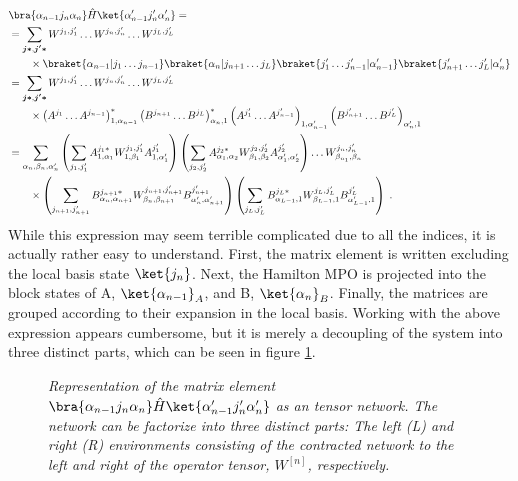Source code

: \begin{align}
&	\bra{\alpha_{n-1} j_n \alpha_{n}} \hat{H} \ket{\alpha_{n-1} ' j_n ' \alpha_{n} '} = \nonumber \\
 &= \sum_{\boldsymbol{j *} , \boldsymbol{j' * }}  W^{j_1 , j_1 '} \ldots W^{j_n , j_n '} \ldots W^{j_L , j_L '} \nonumber \\
	& \qquad \times \braket{\alpha_{n-1} | j_1 \ldots j_{n-1}} \braket{\alpha_{n} | j_{n+1} \ldots j_{L}} \braket{j_1 ' \ldots j_{n-1} ' | \alpha_{n-1} '} \braket{j_{n+1} ' \ldots j_{L} ' | \alpha_{n} '} \nonumber \\
	&= \sum_{\boldsymbol{j *} , \boldsymbol{j' * }}  W^{j_1 , j_1 '} \ldots W^{j_n , j_n '} \ldots W^{j_L , j_L '} \nonumber \\
	& \qquad \times \left( A^{j_1} \ldots A^{j_{n-1}} \right)_{1 , \alpha_{n-1}}^{*} \left( B^{j_{n+1}} \ldots B^{j_{L}} \right)_{ \alpha_{n} , 1}^{*} \left( A^{j_1 '} \ldots A^{j_{n-1} '} \right)_{1 , \alpha_{n-1} '} \left( B^{j_{n+1} '} \ldots B^{j_{L} '} \right)_{ \alpha_{n} ' , 1} \nonumber \\
	&= \sum_{\alpha_n , \beta_n , \alpha_n '}
	\left( \sum_{j_1 , j_1 '} A_{1 , \alpha_1}^{j_1 *} W_{1, \beta_1}^{j_1 , j_1 '} A_{1 , \alpha_1 '}^{j_1 '} \right)
	\left( \sum_{j_2 , j_2 '} A_{\alpha_1 , \alpha_2}^{j_2 *} W_{\beta_1, \beta_2}^{j_2 , j_2 '} A_{\alpha_1 ' , \alpha_2 '}^{j_2 '} \right)
	\ldots W_{\beta_{n_1}, \beta_n}^{j_n , j_n '} \nonumber \\
	& \qquad \times \left( \sum_{j_{n+1} , j_{n+1} '} B_{\alpha_n , \alpha_{n+1}}^{j_{n+1} *} W_{\beta_n, \beta_{n+1}}^{j_{n+1} , j_{n+1} '} B_{\alpha_n ', \alpha_{n+1} '}^{j_{n+1} '} \right)
	\left( \sum_{j_{L} , j_{L} '} B_{\alpha_{L-1} , 1}^{j_{L} *} W_{\beta_{L-1}, 1}^{j_{L} , j_{L} '} B_{\alpha_{L-1}' , 1 }^{j_{L} '} \right)  \; .
\end{align}  
While this expression may seem terrible complicated due to all the indices, it is actually rather easy to understand. First, the matrix element is written excluding the local basis state $\ket{j_n}$. Next, the Hamilton MPO is projected into the block states of A, $\ket{\alpha_{n-1}}_A$, and B, $\ket{\alpha_{n}}_B$. Finally, the matrices are grouped according to their expansion in the local basis. Working with the above expression appears cumbersome, but it is merely a decoupling of the system into three distinct parts, which can be seen in figure \ref{fig:singleElemHamil}.
\begin{figure}[h!]
	\centering
	
	\caption{\textit{Representation of the matrix element $\bra{\alpha_{n-1} j_n \alpha_{n}} \hat{H} \ket{\alpha_{n-1} ' j_n ' \alpha_{n} '}$ as an tensor network. The network can be factorize into three distinct parts: The left (L) and right (R) environments consisting of the contracted network to the left and right of the operator tensor, $W^[n]$, respectively.}}
	\label{fig:singleElemHamil}
\end{figure}
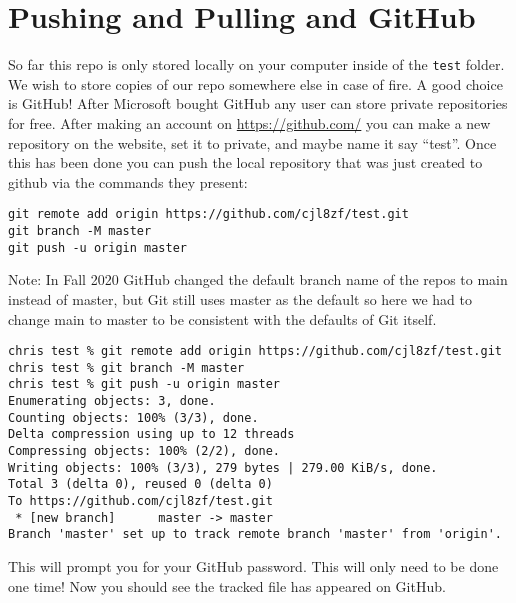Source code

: \documentclass{article}
\begin{document}
\section{Pushing and Pulling and GitHub}
So far this repo is only stored locally on your computer inside of the
\lstinline{test} folder. We wish to store copies of our repo somewhere
else in case of fire. A good choice is GitHub! After Microsoft bought GitHub any
user can store private repositories for free. After making an account on
\href{https://github.com/}{https://github.com/} you can make a new
repository on the website, set it to private, and maybe name it say
``test''. Once this has been done you can push the local repository
that was just created to github via the commands they present:
\begin{lstlisting}
git remote add origin https://github.com/cjl8zf/test.git
git branch -M master
git push -u origin master
\end{lstlisting}
Note: In Fall 2020 GitHub changed the default branch name of the repos
to main instead of master, but Git still uses master as the
default so here we had to change main to master to be consistent with
the defaults of Git itself.
\begin{lstlisting}
chris test % git remote add origin https://github.com/cjl8zf/test.git 
chris test % git branch -M master
chris test % git push -u origin master 
Enumerating objects: 3, done.
Counting objects: 100% (3/3), done.
Delta compression using up to 12 threads
Compressing objects: 100% (2/2), done.
Writing objects: 100% (3/3), 279 bytes | 279.00 KiB/s, done.
Total 3 (delta 0), reused 0 (delta 0)
To https://github.com/cjl8zf/test.git
 * [new branch]      master -> master
Branch 'master' set up to track remote branch 'master' from 'origin'.
\end{lstlisting}
This will prompt you for your GitHub password. This will only need to
be done one time! Now you should see the tracked file has appeared on GitHub.
\end{document}
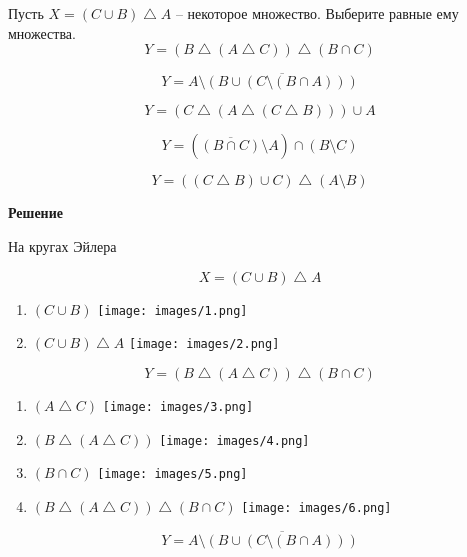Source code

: \documentclass{article}
\begin{document}
Пусть $X=(C \cup B) \bigtriangleup A$ – некоторое множество. Выберите равные ему множества.
$$Y = (B \bigtriangleup (A \bigtriangleup C)) \bigtriangleup (B \cap C)$$ 

$$Y = A \setminus \overline{(B \cup (C \setminus (B \cap A)))}$$

$$Y = (C \bigtriangleup (A \bigtriangleup (C \bigtriangleup B))) \cup A$$

$$Y = (\overline{(B \cap C)} \setminus A) \cap (B \setminus C)$$

$$Y = ((C \bigtriangleup B) \cup C) \bigtriangleup (A \setminus B)$$


\textbf{Решение}

На кругах Эйлера

$$X=(C \cup B) \bigtriangleup A$$

\begin{enumerate}
    \item $(C \cup B)$
    \texttt{[image: images/1.png]}
    
    \item $(C \cup B) \bigtriangleup A$
    \texttt{[image: images/2.png]}
\end{enumerate}

\noindent\makebox[\linewidth]{\rule{\paperwidth}{0.4pt}}

$$Y = (B \bigtriangleup (A \bigtriangleup C)) \bigtriangleup (B \cap C)$$ 

\begin{enumerate}
    \item $(A \bigtriangleup C)$
    \texttt{[image: images/3.png]}
    
    \item $(B \bigtriangleup (A \bigtriangleup C))$
    \texttt{[image: images/4.png]}
    
    \item $(B \cap C)$
    \texttt{[image: images/5.png]}
    
    \item $(B \bigtriangleup (A \bigtriangleup C)) \bigtriangleup (B \cap C)$
    \texttt{[image: images/6.png]}
\end{enumerate}

\noindent\makebox[\linewidth]{\rule{\paperwidth}{0.4pt}}

$$Y = A \setminus \overline{(B \cup (C \setminus (B \cap A)))}$$
\end{document}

_Task goal:_
A single number is the answer: how many lines of the material above hold the word "name"?

_Written response:_
2